YOUR TASK:
In the material below, the required lines run from the one containing "B gegeven schaal." through the one containing "a. tot het instellen". Copy those lines exactly, ends included, and nothing else.

SUPPLIED INFORMATION:
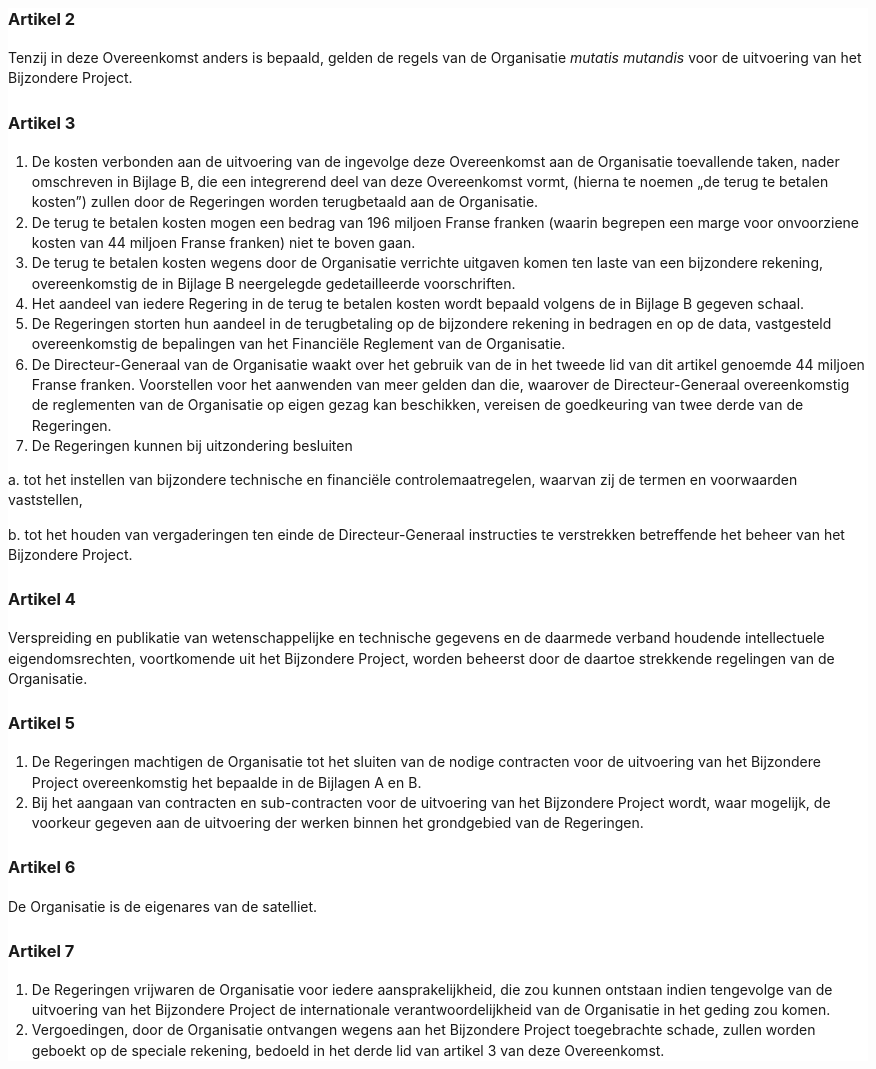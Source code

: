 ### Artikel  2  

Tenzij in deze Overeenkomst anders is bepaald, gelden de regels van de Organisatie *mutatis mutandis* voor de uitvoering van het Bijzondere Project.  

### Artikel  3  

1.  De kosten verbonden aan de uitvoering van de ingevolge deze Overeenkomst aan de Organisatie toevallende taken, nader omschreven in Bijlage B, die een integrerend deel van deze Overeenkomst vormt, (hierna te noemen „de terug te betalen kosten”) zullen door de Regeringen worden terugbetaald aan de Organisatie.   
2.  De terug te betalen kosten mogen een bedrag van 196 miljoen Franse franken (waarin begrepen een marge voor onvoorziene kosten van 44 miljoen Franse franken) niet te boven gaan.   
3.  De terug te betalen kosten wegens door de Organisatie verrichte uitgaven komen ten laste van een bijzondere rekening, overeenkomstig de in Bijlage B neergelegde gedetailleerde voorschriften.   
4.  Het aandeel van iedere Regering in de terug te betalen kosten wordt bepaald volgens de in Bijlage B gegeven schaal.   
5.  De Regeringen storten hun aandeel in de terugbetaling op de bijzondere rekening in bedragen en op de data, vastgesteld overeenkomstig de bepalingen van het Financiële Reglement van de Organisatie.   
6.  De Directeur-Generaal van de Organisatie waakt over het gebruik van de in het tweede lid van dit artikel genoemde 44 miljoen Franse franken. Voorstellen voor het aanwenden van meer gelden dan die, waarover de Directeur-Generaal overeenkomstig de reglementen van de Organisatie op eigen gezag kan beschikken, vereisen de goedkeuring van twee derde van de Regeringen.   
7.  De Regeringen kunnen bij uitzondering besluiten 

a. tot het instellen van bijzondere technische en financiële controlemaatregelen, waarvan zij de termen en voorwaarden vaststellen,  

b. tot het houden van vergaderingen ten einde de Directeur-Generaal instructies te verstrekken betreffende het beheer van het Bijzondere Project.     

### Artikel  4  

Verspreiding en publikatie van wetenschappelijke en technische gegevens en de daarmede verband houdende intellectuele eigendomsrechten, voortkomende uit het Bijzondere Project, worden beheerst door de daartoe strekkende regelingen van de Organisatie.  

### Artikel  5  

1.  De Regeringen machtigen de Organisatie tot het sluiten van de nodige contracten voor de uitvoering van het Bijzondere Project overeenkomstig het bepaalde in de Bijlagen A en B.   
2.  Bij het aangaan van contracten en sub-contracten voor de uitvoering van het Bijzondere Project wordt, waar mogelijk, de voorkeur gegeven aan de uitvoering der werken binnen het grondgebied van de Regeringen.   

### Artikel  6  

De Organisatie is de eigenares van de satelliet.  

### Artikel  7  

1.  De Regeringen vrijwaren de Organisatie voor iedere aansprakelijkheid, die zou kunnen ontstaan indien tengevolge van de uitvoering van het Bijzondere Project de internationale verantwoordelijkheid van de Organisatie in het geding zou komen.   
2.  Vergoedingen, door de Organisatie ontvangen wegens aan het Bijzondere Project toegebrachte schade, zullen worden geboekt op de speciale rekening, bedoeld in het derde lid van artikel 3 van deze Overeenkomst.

WRITTEN RESPONSE:
4.  Het aandeel van iedere Regering in de terug te betalen kosten wordt bepaald volgens de in Bijlage B gegeven schaal.   
5.  De Regeringen storten hun aandeel in de terugbetaling op de bijzondere rekening in bedragen en op de data, vastgesteld overeenkomstig de bepalingen van het Financiële Reglement van de Organisatie.   
6.  De Directeur-Generaal van de Organisatie waakt over het gebruik van de in het tweede lid van dit artikel genoemde 44 miljoen Franse franken. Voorstellen voor het aanwenden van meer gelden dan die, waarover de Directeur-Generaal overeenkomstig de reglementen van de Organisatie op eigen gezag kan beschikken, vereisen de goedkeuring van twee derde van de Regeringen.   
7.  De Regeringen kunnen bij uitzondering besluiten 

a. tot het instellen van bijzondere technische en financiële controlemaatregelen, waarvan zij de termen en voorwaarden vaststellen,  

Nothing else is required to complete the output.